[Python-Dev] PEP 460: allowing %d and %f and mojibake

Sun Jan 12 02:01:01 CET 2014

Hi,

2014/1/11 Antoine Pitrou <solipsis at pitrou.net>:
>> b'x=%s' % 10 is well defined, it's pure bytes.
>
> It is well-defined? Then please explain me what the general case of
>   b'%s' % x
> is supposed to call:
>
> - does it call x.__bytes__? int.__bytes__ doesn't exist
> - does it call bytes(x)? bytes(10) gives
>   b'\x00\x00\x00\x00\x00\x00\x00\x00\x00\x00'
> - does it call x.__str__? you've reintroduced the Python 2 behaviour of
>   conflating bytes and unicode

I don't want to call any method from bytes%args, only Py_buffer API
would be used. So the pseudo-code becomes:

- try to get Py_buffer
- on failure, check if it's an int: yes? ok, format it as decimal
- otherwise, raise an error

Or:

- is the object an int? yes, format it as decimal. no, use Py_buffer

--

I discussed with Antoine to try to understand how and why we disagree.

Antoine prefers a pure API, whereas I'm trying to figure out if it
would be possible to write code compatible with Python 2 and Python 3.

Using Antoine's PEP, it's possible to write code working on Python 2
and Python 3 which only manipulate bytes strings.

The problem is that it's a pain to write a code working on both Python
versions when an argument is an integer. For example, the Python 2
code "Content-Length: %s\r\n" % 123 is written ("Content-Length:
%s\r\n" % 123).encode('ascii') in Python 3. So Python 2 and Python 3
codes are different.

Supporting formating integers would allow to write b"Content-Length:
%s\r\n" % 123, which would work on Python 2 and Python 3.

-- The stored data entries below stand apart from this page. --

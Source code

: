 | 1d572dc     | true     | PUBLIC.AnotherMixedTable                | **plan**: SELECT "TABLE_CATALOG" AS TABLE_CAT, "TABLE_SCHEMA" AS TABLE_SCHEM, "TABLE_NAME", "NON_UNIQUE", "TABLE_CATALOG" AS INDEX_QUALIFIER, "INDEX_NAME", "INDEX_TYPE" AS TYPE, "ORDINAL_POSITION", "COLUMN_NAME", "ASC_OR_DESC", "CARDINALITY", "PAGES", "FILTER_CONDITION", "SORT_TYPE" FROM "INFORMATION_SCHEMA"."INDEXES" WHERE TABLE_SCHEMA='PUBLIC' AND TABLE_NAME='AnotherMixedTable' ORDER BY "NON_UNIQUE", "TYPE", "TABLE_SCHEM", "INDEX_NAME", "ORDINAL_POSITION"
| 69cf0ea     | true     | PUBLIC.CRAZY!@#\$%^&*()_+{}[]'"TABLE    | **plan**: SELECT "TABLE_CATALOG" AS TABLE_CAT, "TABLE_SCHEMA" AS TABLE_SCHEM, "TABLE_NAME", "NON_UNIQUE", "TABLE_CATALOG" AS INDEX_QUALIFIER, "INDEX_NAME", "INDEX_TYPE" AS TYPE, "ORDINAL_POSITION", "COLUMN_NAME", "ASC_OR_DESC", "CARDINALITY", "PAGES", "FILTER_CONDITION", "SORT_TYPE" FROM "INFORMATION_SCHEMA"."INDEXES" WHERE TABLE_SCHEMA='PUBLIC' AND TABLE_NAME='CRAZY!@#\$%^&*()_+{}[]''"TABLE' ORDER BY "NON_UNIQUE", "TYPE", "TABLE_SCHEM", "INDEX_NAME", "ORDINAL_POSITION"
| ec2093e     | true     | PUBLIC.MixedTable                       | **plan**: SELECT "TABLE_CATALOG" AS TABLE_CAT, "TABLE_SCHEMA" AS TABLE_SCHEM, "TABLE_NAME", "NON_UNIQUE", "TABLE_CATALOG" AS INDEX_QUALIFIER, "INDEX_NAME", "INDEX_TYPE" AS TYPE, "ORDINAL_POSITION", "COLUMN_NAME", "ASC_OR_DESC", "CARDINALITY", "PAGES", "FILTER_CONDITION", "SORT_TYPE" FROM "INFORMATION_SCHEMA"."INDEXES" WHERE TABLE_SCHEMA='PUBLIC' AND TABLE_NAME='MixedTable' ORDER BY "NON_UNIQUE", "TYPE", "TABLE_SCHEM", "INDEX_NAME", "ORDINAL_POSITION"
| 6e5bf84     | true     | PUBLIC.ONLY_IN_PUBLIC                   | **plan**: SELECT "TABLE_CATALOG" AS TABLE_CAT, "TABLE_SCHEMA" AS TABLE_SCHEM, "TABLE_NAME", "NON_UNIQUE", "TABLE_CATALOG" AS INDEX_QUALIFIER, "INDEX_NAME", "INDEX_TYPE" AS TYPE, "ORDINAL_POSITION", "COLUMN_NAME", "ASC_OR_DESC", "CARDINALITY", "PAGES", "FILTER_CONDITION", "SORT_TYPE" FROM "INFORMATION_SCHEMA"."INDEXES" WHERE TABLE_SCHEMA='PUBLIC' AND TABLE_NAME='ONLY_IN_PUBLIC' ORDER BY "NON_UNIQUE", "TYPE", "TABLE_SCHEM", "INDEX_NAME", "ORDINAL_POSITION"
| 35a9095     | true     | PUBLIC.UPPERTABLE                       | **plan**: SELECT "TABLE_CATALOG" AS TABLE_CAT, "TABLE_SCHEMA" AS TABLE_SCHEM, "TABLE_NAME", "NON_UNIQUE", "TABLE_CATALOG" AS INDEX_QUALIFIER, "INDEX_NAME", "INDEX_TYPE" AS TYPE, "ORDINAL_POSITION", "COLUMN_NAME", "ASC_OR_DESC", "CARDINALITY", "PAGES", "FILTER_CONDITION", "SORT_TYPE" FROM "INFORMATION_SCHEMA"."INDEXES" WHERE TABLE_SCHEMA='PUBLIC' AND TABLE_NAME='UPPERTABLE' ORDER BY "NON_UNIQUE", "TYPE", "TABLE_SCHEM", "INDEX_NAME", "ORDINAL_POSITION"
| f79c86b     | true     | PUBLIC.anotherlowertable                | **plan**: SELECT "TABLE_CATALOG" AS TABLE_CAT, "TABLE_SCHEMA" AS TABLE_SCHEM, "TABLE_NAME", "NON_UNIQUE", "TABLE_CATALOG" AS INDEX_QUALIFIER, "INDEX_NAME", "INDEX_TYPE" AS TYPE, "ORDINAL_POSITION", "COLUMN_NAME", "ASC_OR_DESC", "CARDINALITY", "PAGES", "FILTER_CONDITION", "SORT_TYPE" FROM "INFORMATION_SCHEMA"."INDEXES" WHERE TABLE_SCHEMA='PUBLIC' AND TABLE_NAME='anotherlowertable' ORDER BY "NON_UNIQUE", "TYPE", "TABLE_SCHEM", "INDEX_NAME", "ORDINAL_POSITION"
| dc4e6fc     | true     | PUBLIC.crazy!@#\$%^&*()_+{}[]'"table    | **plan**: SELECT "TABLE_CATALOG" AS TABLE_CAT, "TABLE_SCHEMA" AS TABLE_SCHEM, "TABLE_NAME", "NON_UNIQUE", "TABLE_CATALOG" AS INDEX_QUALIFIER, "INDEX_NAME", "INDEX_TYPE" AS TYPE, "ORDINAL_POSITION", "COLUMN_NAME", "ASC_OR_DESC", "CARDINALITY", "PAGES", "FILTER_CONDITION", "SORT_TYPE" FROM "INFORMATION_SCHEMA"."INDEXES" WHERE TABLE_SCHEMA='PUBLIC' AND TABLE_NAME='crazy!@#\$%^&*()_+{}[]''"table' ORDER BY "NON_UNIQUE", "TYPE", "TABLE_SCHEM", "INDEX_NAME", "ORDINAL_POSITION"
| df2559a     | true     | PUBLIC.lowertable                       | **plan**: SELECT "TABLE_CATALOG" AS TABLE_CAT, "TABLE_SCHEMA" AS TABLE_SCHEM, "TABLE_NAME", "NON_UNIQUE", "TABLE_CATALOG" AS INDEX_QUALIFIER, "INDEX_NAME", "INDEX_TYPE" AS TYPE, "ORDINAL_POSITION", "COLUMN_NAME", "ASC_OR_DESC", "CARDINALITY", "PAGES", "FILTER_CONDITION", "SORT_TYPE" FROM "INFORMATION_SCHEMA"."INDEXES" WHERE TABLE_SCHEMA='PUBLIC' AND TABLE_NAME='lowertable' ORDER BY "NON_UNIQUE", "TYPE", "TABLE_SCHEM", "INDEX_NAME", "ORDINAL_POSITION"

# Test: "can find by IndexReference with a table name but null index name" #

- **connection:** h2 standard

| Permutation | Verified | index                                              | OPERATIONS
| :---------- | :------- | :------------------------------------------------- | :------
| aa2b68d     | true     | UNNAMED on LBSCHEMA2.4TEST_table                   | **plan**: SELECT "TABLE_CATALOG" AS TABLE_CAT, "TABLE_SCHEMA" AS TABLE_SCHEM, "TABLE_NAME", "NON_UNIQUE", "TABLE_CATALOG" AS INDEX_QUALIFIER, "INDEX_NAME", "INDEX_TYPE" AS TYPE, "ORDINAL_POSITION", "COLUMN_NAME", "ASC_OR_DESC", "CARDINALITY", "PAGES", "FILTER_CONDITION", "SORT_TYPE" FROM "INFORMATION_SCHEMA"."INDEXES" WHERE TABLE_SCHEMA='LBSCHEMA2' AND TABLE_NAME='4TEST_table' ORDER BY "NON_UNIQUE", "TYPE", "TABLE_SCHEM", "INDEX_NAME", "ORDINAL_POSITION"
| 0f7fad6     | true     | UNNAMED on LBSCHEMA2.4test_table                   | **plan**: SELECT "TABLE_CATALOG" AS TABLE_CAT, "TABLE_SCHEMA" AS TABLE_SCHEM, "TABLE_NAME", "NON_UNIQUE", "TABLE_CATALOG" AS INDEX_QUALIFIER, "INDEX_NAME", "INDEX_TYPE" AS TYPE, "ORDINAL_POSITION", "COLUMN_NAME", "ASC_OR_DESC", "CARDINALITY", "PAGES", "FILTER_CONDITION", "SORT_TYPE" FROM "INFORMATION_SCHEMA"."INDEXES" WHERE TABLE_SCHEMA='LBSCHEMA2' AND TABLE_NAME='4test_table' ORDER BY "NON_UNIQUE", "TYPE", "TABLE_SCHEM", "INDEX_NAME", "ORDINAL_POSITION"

(u'Content-Length: %s\r\n' % 123).encode('ascii') works on both Python
versions, but it may require more work to Python 2 code on Python 3.

--

Now I'm trying to find use cases in Mercurial and Twisted source code
to see which features are required. First, I'm looking for a function
requiring to format a number in decimal in a bytes string.

In issue #3982, I saw:

"""
HTTP chunking' uses ASCII mixed with binary (octets). With 2.6 you could write:

def chunk(block):
    return b'{0:x}\r\n{1}\r\n'.format(len(block), block)"
"""

and

"""
'Content-length: {}\r\n'.format(length)
"""

But are the examples real use cases, or artifical examples?

--

Augie Fackler gave an example from Mercurial:
"""
sys.stdout.write('%(state)s %(path)s\n' % {'state': 'M', 'path':
'some/filesystem/path'})

except we don't know the encoding of the filesystem path (Hi unix!) so
we have to treat the whole thing as opaque bytes.  It's even more fun
for 'log', becase then it's got localized strings in it as well.
"""

But here I disagree with the design of Mercurial, filenames should be
treated as text. If a filename would be pure binary, you should not
write it in a terminal. Displaying binary data usually leads to
displaying random characters and changing terminal options (ex: text
starts blinking or is displayed in bold!?) :-)

For the localized string: again, it's also a design issue in my
opinion. A localized string is text, not binary data :-)

--

Another option is that I cannot find usecases because there are no use
cases for the PEP 460 and the PEP is useless :-)

Victor